It would be really cool to have something like the dynamite feature in KidPix. You know, the anticipation of the explosion, the excitement of the destruction, etc. Obviously the metaphor might need some updating to something less violent... but it should be equally fun. -Molly Crowther, molly.crowther@students.olin,edu

A flood of water, washing the image away? Like dumping out a cup of water. There could be variants, like a jet incrementally sweeping the page. Whirlpool. Multiple meeting waves. Rain. Could have a drying out with shrinking puddles. Perhaps this should go on Art Wanted? MitchellNCharity 10:22, 8 July 2007 (EDT)

Stamps seem popular. And kids could share and modify them. MitchellNCharity 10:22, 8 July 2007 (EDT)

Tux Paint comes with stamps. As a whole I'd say that program is way more kid-oriented and featureful than this one. AlbertCahalan 21:45, 7 January 2008 (EST)

Once there is a Jigsaw puzzle activity, one could use drawings with it.

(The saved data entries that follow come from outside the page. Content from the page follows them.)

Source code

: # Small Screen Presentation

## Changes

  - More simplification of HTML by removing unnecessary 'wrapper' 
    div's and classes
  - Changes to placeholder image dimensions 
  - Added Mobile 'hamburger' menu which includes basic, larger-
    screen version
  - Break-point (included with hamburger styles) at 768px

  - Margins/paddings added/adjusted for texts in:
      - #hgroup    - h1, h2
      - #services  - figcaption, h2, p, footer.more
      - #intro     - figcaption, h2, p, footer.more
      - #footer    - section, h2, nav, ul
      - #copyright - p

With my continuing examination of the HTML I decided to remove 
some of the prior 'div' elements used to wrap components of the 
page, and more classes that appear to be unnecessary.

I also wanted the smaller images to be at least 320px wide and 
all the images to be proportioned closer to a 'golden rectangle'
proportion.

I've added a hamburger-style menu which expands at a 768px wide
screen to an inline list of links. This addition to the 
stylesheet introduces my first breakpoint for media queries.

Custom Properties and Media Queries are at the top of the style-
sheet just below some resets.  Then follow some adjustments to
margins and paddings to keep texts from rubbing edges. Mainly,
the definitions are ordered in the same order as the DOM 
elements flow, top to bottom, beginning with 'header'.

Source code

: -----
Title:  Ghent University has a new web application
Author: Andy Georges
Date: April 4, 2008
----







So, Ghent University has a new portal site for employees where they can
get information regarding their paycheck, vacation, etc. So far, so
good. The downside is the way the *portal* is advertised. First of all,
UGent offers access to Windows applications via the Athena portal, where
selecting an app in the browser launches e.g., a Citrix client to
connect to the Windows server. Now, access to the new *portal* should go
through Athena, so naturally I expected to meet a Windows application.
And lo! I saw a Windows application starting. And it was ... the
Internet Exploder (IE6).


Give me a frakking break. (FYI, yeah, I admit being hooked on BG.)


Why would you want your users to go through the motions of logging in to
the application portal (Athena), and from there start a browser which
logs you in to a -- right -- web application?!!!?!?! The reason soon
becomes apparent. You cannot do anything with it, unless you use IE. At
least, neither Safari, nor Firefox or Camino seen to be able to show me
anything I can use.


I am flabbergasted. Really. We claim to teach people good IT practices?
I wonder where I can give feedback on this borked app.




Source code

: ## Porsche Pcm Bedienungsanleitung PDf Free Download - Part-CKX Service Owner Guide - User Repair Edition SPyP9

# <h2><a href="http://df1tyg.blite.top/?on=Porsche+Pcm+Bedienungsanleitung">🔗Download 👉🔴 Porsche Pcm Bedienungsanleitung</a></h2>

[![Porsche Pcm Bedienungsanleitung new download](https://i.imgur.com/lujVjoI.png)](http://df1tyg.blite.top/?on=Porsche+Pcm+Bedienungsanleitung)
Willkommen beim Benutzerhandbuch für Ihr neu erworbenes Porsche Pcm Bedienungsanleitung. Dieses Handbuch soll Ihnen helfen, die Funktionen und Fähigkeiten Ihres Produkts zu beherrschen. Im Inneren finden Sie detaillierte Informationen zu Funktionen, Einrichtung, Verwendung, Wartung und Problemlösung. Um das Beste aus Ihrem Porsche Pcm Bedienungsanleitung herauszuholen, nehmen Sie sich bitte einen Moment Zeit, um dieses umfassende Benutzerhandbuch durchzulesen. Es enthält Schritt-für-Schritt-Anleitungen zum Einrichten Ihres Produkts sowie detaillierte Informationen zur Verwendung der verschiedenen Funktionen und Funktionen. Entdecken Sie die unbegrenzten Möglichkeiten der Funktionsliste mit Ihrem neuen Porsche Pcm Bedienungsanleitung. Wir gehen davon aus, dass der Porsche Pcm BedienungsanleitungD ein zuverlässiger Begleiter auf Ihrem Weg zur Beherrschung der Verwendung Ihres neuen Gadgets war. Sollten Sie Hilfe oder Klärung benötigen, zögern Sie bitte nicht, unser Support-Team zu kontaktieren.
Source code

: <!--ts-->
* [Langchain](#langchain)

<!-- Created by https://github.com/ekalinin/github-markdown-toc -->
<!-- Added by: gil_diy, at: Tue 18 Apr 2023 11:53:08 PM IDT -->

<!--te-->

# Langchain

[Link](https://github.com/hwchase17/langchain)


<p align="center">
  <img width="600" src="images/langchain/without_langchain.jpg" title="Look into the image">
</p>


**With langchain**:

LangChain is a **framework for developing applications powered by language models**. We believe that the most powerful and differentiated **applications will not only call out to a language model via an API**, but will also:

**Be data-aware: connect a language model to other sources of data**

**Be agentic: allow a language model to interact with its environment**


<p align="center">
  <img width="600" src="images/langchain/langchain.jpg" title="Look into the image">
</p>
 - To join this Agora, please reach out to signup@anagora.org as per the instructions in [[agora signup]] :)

Merging with Drawing Activity

As someone else points out, this page ("Draw") covers the same aspects as the "Drawing Activity" page... Why was another page made? More stuff links to the Draw page, and the activity is actually called "Draw", so I think the other page should be deleted and its contents used to replace this one. This would be in keeping with the naming scheme of other activity pages (Browse, Write, Record, etc.). Currently "Draw" is tagged for deletion; I'm going to move the tag to "Drawing Activity" instead. —Joe 13:30, 26 October 2007 (EDT)

From a new Paint Activity page that has since been redirected here

We should figure out the name for this and Web asap.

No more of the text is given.